Dataset entries:
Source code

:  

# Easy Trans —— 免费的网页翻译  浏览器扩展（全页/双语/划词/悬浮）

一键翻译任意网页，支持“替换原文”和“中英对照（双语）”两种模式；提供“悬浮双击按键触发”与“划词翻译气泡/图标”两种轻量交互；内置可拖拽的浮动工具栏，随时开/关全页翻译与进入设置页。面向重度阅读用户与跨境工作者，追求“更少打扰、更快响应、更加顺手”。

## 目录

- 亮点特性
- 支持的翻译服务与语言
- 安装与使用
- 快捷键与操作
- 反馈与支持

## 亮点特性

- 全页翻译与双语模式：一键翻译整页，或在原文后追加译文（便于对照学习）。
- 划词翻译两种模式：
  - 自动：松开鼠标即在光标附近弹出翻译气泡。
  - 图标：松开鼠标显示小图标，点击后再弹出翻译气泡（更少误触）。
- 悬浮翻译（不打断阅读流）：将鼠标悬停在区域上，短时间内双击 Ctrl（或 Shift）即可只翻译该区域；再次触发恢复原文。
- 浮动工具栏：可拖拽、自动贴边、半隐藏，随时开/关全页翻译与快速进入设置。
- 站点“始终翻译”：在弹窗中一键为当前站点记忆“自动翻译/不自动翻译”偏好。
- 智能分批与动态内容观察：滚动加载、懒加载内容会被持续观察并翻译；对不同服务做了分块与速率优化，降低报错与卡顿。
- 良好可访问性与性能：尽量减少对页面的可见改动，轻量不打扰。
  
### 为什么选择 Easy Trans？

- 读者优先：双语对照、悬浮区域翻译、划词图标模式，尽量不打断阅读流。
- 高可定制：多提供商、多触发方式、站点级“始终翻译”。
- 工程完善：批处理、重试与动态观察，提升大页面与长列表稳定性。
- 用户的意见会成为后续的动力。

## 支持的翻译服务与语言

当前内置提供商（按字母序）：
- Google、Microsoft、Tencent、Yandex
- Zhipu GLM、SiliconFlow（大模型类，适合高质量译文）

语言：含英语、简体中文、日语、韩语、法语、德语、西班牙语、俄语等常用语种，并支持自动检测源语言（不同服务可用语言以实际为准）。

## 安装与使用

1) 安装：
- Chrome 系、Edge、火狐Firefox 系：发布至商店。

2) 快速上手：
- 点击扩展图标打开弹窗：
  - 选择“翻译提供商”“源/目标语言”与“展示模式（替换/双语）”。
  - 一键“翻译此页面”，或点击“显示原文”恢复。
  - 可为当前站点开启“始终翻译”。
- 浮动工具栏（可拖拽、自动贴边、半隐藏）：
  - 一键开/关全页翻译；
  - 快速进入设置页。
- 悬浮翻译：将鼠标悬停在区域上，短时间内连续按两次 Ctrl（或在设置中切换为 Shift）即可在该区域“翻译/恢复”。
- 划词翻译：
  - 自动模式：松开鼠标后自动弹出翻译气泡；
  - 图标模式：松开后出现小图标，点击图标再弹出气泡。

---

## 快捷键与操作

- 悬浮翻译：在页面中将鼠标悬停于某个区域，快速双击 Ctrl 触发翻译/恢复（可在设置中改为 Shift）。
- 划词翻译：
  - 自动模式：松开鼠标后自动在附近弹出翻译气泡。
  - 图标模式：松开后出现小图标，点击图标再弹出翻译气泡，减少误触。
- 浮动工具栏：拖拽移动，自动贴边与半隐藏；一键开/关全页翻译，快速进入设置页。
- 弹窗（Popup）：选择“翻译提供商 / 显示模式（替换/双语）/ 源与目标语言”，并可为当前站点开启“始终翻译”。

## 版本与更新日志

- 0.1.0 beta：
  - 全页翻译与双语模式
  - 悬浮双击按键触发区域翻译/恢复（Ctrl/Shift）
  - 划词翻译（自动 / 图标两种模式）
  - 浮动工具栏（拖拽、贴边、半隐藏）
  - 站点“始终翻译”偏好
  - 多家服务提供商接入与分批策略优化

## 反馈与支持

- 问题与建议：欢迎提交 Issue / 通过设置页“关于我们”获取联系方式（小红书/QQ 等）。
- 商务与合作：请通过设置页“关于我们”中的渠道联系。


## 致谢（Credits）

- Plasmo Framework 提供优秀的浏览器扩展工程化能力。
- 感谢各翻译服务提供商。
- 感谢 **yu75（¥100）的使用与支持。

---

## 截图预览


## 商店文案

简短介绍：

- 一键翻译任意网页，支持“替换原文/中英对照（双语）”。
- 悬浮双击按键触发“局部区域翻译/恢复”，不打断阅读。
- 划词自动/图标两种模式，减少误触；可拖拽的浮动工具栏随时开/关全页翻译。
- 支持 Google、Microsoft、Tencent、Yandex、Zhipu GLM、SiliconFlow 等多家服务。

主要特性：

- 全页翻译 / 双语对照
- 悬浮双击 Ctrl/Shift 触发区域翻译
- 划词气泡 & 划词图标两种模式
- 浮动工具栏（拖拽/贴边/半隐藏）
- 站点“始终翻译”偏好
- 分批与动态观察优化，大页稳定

INSTRUCTIONS FOR THE TASK:
Output the data in full, exactly as it stands.

YOUR RESPONSE:
Source code

:  

# Easy Trans —— 免费的网页翻译  浏览器扩展（全页/双语/划词/悬浮）

一键翻译任意网页，支持“替换原文”和“中英对照（双语）”两种模式；提供“悬浮双击按键触发”与“划词翻译气泡/图标”两种轻量交互；内置可拖拽的浮动工具栏，随时开/关全页翻译与进入设置页。面向重度阅读用户与跨境工作者，追求“更少打扰、更快响应、更加顺手”。

## 目录

- 亮点特性
- 支持的翻译服务与语言
- 安装与使用
- 快捷键与操作
- 反馈与支持

## 亮点特性

- 全页翻译与双语模式：一键翻译整页，或在原文后追加译文（便于对照学习）。
- 划词翻译两种模式：
  - 自动：松开鼠标即在光标附近弹出翻译气泡。
  - 图标：松开鼠标显示小图标，点击后再弹出翻译气泡（更少误触）。
- 悬浮翻译（不打断阅读流）：将鼠标悬停在区域上，短时间内双击 Ctrl（或 Shift）即可只翻译该区域；再次触发恢复原文。
- 浮动工具栏：可拖拽、自动贴边、半隐藏，随时开/关全页翻译与快速进入设置。
- 站点“始终翻译”：在弹窗中一键为当前站点记忆“自动翻译/不自动翻译”偏好。
- 智能分批与动态内容观察：滚动加载、懒加载内容会被持续观察并翻译；对不同服务做了分块与速率优化，降低报错与卡顿。
- 良好可访问性与性能：尽量减少对页面的可见改动，轻量不打扰。
  
### 为什么选择 Easy Trans？

- 读者优先：双语对照、悬浮区域翻译、划词图标模式，尽量不打断阅读流。
- 高可定制：多提供商、多触发方式、站点级“始终翻译”。
- 工程完善：批处理、重试与动态观察，提升大页面与长列表稳定性。
- 用户的意见会成为后续的动力。

## 支持的翻译服务与语言

当前内置提供商（按字母序）：
- Google、Microsoft、Tencent、Yandex
- Zhipu GLM、SiliconFlow（大模型类，适合高质量译文）

语言：含英语、简体中文、日语、韩语、法语、德语、西班牙语、俄语等常用语种，并支持自动检测源语言（不同服务可用语言以实际为准）。

## 安装与使用

1) 安装：
- Chrome 系、Edge、火狐Firefox 系：发布至商店。

2) 快速上手：
- 点击扩展图标打开弹窗：
  - 选择“翻译提供商”“源/目标语言”与“展示模式（替换/双语）”。
  - 一键“翻译此页面”，或点击“显示原文”恢复。
  - 可为当前站点开启“始终翻译”。
- 浮动工具栏（可拖拽、自动贴边、半隐藏）：
  - 一键开/关全页翻译；
  - 快速进入设置页。
- 悬浮翻译：将鼠标悬停在区域上，短时间内连续按两次 Ctrl（或在设置中切换为 Shift）即可在该区域“翻译/恢复”。
- 划词翻译：
  - 自动模式：松开鼠标后自动弹出翻译气泡；
  - 图标模式：松开后出现小图标，点击图标再弹出气泡。

---

## 快捷键与操作

- 悬浮翻译：在页面中将鼠标悬停于某个区域，快速双击 Ctrl 触发翻译/恢复（可在设置中改为 Shift）。
- 划词翻译：
  - 自动模式：松开鼠标后自动在附近弹出翻译气泡。
  - 图标模式：松开后出现小图标，点击图标再弹出翻译气泡，减少误触。
- 浮动工具栏：拖拽移动，自动贴边与半隐藏；一键开/关全页翻译，快速进入设置页。
- 弹窗（Popup）：选择“翻译提供商 / 显示模式（替换/双语）/ 源与目标语言”，并可为当前站点开启“始终翻译”。

## 版本与更新日志

- 0.1.0 beta：
  - 全页翻译与双语模式
  - 悬浮双击按键触发区域翻译/恢复（Ctrl/Shift）
  - 划词翻译（自动 / 图标两种模式）
  - 浮动工具栏（拖拽、贴边、半隐藏）
  - 站点“始终翻译”偏好
  - 多家服务提供商接入与分批策略优化

## 反馈与支持

- 问题与建议：欢迎提交 Issue / 通过设置页“关于我们”获取联系方式（小红书/QQ 等）。
- 商务与合作：请通过设置页“关于我们”中的渠道联系。


## 致谢（Credits）

- Plasmo Framework 提供优秀的浏览器扩展工程化能力。
- 感谢各翻译服务提供商。
- 感谢 **yu75（¥100）的使用与支持。

---

## 截图预览


## 商店文案

简短介绍：

- 一键翻译任意网页，支持“替换原文/中英对照（双语）”。
- 悬浮双击按键触发“局部区域翻译/恢复”，不打断阅读。
- 划词自动/图标两种模式，减少误触；可拖拽的浮动工具栏随时开/关全页翻译。
- 支持 Google、Microsoft、Tencent、Yandex、Zhipu GLM、SiliconFlow 等多家服务。

主要特性：

- 全页翻译 / 双语对照
- 悬浮双击 Ctrl/Shift 触发区域翻译
- 划词气泡 & 划词图标两种模式
- 浮动工具栏（拖拽/贴边/半隐藏）
- 站点“始终翻译”偏好
- 分批与动态观察优化，大页稳定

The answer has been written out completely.